*ABOUT THIS EXERCISE*. Your answer must be the full set of entries, reproduced exactly.

RECORDS FOR THIS EXERCISE START

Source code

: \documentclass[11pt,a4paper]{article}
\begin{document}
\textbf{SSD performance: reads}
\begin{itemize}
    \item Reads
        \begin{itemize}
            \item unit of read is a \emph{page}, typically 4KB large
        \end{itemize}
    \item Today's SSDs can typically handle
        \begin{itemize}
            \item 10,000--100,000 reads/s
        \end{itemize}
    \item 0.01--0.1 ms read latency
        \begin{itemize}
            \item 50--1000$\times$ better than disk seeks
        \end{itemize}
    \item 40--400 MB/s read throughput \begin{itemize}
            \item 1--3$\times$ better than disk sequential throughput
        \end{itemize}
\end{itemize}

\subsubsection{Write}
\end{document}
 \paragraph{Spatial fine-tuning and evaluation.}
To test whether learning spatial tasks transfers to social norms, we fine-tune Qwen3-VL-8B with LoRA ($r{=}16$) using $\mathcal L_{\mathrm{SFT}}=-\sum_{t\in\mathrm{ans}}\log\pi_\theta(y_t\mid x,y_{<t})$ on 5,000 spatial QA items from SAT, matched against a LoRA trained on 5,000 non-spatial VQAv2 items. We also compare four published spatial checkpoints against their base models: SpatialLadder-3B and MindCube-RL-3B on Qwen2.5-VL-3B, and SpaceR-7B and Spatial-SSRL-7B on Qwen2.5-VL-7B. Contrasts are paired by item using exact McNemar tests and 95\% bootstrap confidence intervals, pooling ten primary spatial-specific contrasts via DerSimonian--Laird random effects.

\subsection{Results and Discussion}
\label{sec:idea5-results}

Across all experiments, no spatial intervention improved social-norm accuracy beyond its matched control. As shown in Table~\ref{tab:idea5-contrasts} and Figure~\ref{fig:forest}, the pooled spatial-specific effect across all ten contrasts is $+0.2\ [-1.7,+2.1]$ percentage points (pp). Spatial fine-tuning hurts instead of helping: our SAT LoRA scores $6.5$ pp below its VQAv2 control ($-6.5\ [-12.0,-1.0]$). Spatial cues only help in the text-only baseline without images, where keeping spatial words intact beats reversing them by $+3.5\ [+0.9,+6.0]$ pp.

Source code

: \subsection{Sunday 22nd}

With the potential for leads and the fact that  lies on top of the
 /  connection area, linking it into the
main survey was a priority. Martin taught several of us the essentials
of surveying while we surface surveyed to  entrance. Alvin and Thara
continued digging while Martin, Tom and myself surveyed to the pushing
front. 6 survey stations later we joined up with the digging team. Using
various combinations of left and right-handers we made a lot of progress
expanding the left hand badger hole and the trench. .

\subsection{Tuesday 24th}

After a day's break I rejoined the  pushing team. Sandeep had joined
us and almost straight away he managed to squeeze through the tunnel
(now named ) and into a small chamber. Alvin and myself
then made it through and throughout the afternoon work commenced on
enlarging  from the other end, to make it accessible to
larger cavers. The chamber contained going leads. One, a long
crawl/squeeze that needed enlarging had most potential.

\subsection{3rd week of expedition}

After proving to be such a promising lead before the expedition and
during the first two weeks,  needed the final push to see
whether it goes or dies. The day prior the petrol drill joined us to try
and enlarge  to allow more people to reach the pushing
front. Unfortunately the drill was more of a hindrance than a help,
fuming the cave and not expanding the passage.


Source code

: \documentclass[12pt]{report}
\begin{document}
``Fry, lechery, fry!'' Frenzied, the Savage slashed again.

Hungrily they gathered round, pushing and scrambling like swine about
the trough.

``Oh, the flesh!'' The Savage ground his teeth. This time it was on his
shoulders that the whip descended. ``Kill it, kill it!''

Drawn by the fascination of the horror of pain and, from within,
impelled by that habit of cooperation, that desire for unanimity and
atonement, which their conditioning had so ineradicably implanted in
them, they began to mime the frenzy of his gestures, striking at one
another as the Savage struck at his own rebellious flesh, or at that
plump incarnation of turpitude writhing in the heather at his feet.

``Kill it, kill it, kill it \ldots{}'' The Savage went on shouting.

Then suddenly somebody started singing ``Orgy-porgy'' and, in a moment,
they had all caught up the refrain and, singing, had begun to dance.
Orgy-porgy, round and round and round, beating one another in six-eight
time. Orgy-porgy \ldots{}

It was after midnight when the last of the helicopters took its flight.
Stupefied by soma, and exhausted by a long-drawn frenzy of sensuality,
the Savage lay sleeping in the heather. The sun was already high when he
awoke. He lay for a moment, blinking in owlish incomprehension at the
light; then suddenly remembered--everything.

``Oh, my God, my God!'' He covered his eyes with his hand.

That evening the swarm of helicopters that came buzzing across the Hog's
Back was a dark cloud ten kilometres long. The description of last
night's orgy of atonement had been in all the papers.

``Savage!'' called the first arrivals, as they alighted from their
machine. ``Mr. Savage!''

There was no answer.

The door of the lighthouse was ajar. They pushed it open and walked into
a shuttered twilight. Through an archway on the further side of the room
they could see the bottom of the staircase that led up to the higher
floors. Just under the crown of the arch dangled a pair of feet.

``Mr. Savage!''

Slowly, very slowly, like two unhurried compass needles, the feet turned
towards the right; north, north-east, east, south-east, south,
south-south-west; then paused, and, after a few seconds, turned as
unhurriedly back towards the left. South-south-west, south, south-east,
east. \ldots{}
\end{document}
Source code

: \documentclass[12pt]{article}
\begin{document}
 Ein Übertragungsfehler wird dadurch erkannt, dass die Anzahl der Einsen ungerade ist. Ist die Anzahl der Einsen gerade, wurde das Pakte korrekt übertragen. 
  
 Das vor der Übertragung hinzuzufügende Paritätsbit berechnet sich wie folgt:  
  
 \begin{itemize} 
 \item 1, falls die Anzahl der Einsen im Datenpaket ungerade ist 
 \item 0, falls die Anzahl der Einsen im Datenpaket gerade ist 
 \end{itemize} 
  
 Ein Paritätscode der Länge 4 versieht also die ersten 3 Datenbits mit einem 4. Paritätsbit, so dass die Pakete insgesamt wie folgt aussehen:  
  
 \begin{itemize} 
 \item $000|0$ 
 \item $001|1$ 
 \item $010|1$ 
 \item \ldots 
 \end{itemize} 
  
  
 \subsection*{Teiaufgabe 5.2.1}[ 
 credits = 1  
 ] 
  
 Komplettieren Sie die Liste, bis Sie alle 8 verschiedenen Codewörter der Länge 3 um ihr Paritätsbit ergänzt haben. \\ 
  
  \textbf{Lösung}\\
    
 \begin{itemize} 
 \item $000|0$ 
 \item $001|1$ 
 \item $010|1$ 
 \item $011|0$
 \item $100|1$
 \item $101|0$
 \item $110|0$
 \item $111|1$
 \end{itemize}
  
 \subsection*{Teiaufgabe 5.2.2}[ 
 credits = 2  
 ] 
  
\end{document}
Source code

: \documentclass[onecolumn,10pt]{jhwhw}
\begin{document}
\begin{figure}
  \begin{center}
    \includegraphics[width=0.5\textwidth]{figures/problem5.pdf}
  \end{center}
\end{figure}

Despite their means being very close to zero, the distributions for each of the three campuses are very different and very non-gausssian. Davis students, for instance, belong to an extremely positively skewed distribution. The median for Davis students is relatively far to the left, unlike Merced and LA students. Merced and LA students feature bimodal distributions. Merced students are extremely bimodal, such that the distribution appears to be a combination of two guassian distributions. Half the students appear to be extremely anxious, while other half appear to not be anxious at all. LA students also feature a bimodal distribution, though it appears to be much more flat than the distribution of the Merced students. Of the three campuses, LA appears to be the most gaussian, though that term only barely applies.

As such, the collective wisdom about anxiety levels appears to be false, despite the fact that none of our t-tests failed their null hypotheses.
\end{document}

RECORDS FOR THIS EXERCISE END

*OUTPUT FOR THIS EXERCISE*.
Source code

: \documentclass[11pt,a4paper]{article}
\begin{document}
\textbf{SSD performance: reads}
\begin{itemize}
    \item Reads
        \begin{itemize}
            \item unit of read is a \emph{page}, typically 4KB large
        \end{itemize}
    \item Today's SSDs can typically handle
        \begin{itemize}
            \item 10,000--100,000 reads/s
        \end{itemize}
    \item 0.01--0.1 ms read latency
        \begin{itemize}
            \item 50--1000$\times$ better than disk seeks
        \end{itemize}
    \item 40--400 MB/s read throughput \begin{itemize}
            \item 1--3$\times$ better than disk sequential throughput
        \end{itemize}
\end{itemize}

\subsubsection{Write}
\end{document}
 \paragraph{Spatial fine-tuning and evaluation.}
To test whether learning spatial tasks transfers to social norms, we fine-tune Qwen3-VL-8B with LoRA ($r{=}16$) using $\mathcal L_{\mathrm{SFT}}=-\sum_{t\in\mathrm{ans}}\log\pi_\theta(y_t\mid x,y_{<t})$ on 5,000 spatial QA items from SAT, matched against a LoRA trained on 5,000 non-spatial VQAv2 items. We also compare four published spatial checkpoints against their base models: SpatialLadder-3B and MindCube-RL-3B on Qwen2.5-VL-3B, and SpaceR-7B and Spatial-SSRL-7B on Qwen2.5-VL-7B. Contrasts are paired by item using exact McNemar tests and 95\% bootstrap confidence intervals, pooling ten primary spatial-specific contrasts via DerSimonian--Laird random effects.

\subsection{Results and Discussion}
\label{sec:idea5-results}

Across all experiments, no spatial intervention improved social-norm accuracy beyond its matched control. As shown in Table~\ref{tab:idea5-contrasts} and Figure~\ref{fig:forest}, the pooled spatial-specific effect across all ten contrasts is $+0.2\ [-1.7,+2.1]$ percentage points (pp). Spatial fine-tuning hurts instead of helping: our SAT LoRA scores $6.5$ pp below its VQAv2 control ($-6.5\ [-12.0,-1.0]$). Spatial cues only help in the text-only baseline without images, where keeping spatial words intact beats reversing them by $+3.5\ [+0.9,+6.0]$ pp.

Source code

: \subsection{Sunday 22nd}

With the potential for leads and the fact that  lies on top of the
 /  connection area, linking it into the
main survey was a priority. Martin taught several of us the essentials
of surveying while we surface surveyed to  entrance. Alvin and Thara
continued digging while Martin, Tom and myself surveyed to the pushing
front. 6 survey stations later we joined up with the digging team. Using
various combinations of left and right-handers we made a lot of progress
expanding the left hand badger hole and the trench. .

\subsection{Tuesday 24th}

After a day's break I rejoined the  pushing team. Sandeep had joined
us and almost straight away he managed to squeeze through the tunnel
(now named ) and into a small chamber. Alvin and myself
then made it through and throughout the afternoon work commenced on
enlarging  from the other end, to make it accessible to
larger cavers. The chamber contained going leads. One, a long
crawl/squeeze that needed enlarging had most potential.

\subsection{3rd week of expedition}

After proving to be such a promising lead before the expedition and
during the first two weeks,  needed the final push to see
whether it goes or dies. The day prior the petrol drill joined us to try
and enlarge  to allow more people to reach the pushing
front. Unfortunately the drill was more of a hindrance than a help,
fuming the cave and not expanding the passage.


Source code

: \documentclass[12pt]{report}
\begin{document}
``Fry, lechery, fry!'' Frenzied, the Savage slashed again.

Hungrily they gathered round, pushing and scrambling like swine about
the trough.

``Oh, the flesh!'' The Savage ground his teeth. This time it was on his
shoulders that the whip descended. ``Kill it, kill it!''

Drawn by the fascination of the horror of pain and, from within,
impelled by that habit of cooperation, that desire for unanimity and
atonement, which their conditioning had so ineradicably implanted in
them, they began to mime the frenzy of his gestures, striking at one
another as the Savage struck at his own rebellious flesh, or at that
plump incarnation of turpitude writhing in the heather at his feet.

``Kill it, kill it, kill it \ldots{}'' The Savage went on shouting.

Then suddenly somebody started singing ``Orgy-porgy'' and, in a moment,
they had all caught up the refrain and, singing, had begun to dance.
Orgy-porgy, round and round and round, beating one another in six-eight
time. Orgy-porgy \ldots{}

It was after midnight when the last of the helicopters took its flight.
Stupefied by soma, and exhausted by a long-drawn frenzy of sensuality,
the Savage lay sleeping in the heather. The sun was already high when he
awoke. He lay for a moment, blinking in owlish incomprehension at the
light; then suddenly remembered--everything.

``Oh, my God, my God!'' He covered his eyes with his hand.

That evening the swarm of helicopters that came buzzing across the Hog's
Back was a dark cloud ten kilometres long. The description of last
night's orgy of atonement had been in all the papers.

``Savage!'' called the first arrivals, as they alighted from their
machine. ``Mr. Savage!''

There was no answer.

The door of the lighthouse was ajar. They pushed it open and walked into
a shuttered twilight. Through an archway on the further side of the room
they could see the bottom of the staircase that led up to the higher
floors. Just under the crown of the arch dangled a pair of feet.

``Mr. Savage!''

Slowly, very slowly, like two unhurried compass needles, the feet turned
towards the right; north, north-east, east, south-east, south,
south-south-west; then paused, and, after a few seconds, turned as
unhurriedly back towards the left. South-south-west, south, south-east,
east. \ldots{}
\end{document}
Source code

: \documentclass[12pt]{article}
\begin{document}
 Ein Übertragungsfehler wird dadurch erkannt, dass die Anzahl der Einsen ungerade ist. Ist die Anzahl der Einsen gerade, wurde das Pakte korrekt übertragen. 
  
 Das vor der Übertragung hinzuzufügende Paritätsbit berechnet sich wie folgt:  
  
 \begin{itemize} 
 \item 1, falls die Anzahl der Einsen im Datenpaket ungerade ist 
 \item 0, falls die Anzahl der Einsen im Datenpaket gerade ist 
 \end{itemize} 
  
 Ein Paritätscode der Länge 4 versieht also die ersten 3 Datenbits mit einem 4. Paritätsbit, so dass die Pakete insgesamt wie folgt aussehen:  
  
 \begin{itemize} 
 \item $000|0$ 
 \item $001|1$ 
 \item $010|1$ 
 \item \ldots 
 \end{itemize} 
  
  
 \subsection*{Teiaufgabe 5.2.1}[ 
 credits = 1  
 ] 
  
 Komplettieren Sie die Liste, bis Sie alle 8 verschiedenen Codewörter der Länge 3 um ihr Paritätsbit ergänzt haben. \\ 
  
  \textbf{Lösung}\\
    
 \begin{itemize} 
 \item $000|0$ 
 \item $001|1$ 
 \item $010|1$ 
 \item $011|0$
 \item $100|1$
 \item $101|0$
 \item $110|0$
 \item $111|1$
 \end{itemize}
  
 \subsection*{Teiaufgabe 5.2.2}[ 
 credits = 2  
 ] 
  
\end{document}
Source code

: \documentclass[onecolumn,10pt]{jhwhw}
\begin{document}
\begin{figure}
  \begin{center}
    \includegraphics[width=0.5\textwidth]{figures/problem5.pdf}
  \end{center}
\end{figure}

Despite their means being very close to zero, the distributions for each of the three campuses are very different and very non-gausssian. Davis students, for instance, belong to an extremely positively skewed distribution. The median for Davis students is relatively far to the left, unlike Merced and LA students. Merced and LA students feature bimodal distributions. Merced students are extremely bimodal, such that the distribution appears to be a combination of two guassian distributions. Half the students appear to be extremely anxious, while other half appear to not be anxious at all. LA students also feature a bimodal distribution, though it appears to be much more flat than the distribution of the Merced students. Of the three campuses, LA appears to be the most gaussian, though that term only barely applies.

As such, the collective wisdom about anxiety levels appears to be false, despite the fact that none of our t-tests failed their null hypotheses.
\end{document}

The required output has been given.